--- Data section Enclosed Below ---

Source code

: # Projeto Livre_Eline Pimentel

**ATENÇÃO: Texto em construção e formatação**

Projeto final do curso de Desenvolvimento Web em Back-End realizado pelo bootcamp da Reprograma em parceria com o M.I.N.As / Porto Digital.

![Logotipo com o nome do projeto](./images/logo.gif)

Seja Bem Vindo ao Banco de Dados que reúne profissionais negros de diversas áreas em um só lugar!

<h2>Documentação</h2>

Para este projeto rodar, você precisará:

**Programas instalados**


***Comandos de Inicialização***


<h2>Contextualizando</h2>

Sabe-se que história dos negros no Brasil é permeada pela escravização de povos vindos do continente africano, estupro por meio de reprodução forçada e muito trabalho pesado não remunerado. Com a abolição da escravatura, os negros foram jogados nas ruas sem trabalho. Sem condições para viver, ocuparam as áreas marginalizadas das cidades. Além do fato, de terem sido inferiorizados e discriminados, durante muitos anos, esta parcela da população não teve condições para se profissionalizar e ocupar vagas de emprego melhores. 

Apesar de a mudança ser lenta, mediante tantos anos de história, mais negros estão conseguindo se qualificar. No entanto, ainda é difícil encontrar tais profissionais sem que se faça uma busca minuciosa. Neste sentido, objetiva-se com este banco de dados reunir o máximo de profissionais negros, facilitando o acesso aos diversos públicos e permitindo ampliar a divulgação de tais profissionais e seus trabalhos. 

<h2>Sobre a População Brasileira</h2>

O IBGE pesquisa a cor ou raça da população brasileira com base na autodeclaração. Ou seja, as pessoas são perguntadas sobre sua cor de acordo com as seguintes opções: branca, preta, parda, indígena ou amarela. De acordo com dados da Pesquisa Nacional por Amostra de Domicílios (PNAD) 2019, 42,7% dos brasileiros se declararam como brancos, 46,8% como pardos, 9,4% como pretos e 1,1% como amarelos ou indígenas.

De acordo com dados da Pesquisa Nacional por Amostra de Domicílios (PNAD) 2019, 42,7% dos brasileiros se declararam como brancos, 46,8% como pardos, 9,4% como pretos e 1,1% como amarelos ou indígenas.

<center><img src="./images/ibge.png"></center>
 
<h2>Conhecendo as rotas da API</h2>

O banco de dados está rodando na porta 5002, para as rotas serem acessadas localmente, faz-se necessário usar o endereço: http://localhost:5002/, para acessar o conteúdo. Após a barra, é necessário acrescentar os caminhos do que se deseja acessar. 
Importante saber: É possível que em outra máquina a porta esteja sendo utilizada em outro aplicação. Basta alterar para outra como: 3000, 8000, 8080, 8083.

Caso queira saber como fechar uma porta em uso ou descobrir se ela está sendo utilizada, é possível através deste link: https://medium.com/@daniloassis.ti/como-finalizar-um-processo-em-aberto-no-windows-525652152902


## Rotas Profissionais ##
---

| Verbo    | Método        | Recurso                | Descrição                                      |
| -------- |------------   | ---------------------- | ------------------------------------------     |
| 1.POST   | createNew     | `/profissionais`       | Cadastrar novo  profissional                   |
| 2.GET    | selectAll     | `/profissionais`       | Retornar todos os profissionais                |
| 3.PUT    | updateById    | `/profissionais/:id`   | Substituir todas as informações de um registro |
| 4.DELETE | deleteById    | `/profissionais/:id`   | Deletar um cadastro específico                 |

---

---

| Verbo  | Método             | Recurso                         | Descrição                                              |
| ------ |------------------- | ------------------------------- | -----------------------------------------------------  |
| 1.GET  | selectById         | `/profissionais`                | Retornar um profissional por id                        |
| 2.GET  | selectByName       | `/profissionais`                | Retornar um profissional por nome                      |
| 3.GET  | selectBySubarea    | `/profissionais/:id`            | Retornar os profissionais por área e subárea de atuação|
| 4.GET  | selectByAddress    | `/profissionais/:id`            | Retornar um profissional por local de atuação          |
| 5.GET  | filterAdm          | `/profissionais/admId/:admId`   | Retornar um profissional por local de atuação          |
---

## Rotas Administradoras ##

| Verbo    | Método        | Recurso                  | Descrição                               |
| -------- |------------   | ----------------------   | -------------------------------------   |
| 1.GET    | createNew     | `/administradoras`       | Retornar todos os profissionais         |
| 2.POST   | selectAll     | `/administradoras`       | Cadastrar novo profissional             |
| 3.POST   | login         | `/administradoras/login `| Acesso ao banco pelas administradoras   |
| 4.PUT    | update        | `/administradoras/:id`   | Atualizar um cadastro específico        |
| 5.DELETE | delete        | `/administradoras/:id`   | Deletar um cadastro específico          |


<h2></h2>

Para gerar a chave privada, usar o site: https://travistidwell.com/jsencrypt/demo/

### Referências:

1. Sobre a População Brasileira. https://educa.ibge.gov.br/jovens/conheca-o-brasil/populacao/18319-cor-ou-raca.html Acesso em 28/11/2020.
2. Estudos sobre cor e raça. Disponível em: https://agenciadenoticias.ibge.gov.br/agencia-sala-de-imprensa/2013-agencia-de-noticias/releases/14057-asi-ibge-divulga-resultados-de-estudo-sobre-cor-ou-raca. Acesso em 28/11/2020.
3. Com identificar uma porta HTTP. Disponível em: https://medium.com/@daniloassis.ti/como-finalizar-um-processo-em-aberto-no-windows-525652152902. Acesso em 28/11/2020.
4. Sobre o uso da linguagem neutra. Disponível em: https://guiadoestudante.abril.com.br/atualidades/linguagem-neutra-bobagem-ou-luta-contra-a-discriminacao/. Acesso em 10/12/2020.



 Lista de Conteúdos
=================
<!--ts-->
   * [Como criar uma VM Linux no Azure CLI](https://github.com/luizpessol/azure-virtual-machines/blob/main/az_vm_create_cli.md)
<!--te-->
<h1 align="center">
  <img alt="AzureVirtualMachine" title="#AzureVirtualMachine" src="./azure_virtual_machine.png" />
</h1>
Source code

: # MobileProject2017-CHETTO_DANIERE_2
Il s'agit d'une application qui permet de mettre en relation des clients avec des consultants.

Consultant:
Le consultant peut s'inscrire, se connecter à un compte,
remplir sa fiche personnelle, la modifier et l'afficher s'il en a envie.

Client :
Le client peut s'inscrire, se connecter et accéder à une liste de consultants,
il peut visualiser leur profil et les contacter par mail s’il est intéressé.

--- End of Enclosed Data section ---

### Task instructions
Wherever a line of the entries holds the string "Deletar", copy that line.

### Task output
| 4.DELETE | deleteById    | `/profissionais/:id`   | Deletar um cadastro específico                 |
| 5.DELETE | delete        | `/administradoras/:id`   | Deletar um cadastro específico          |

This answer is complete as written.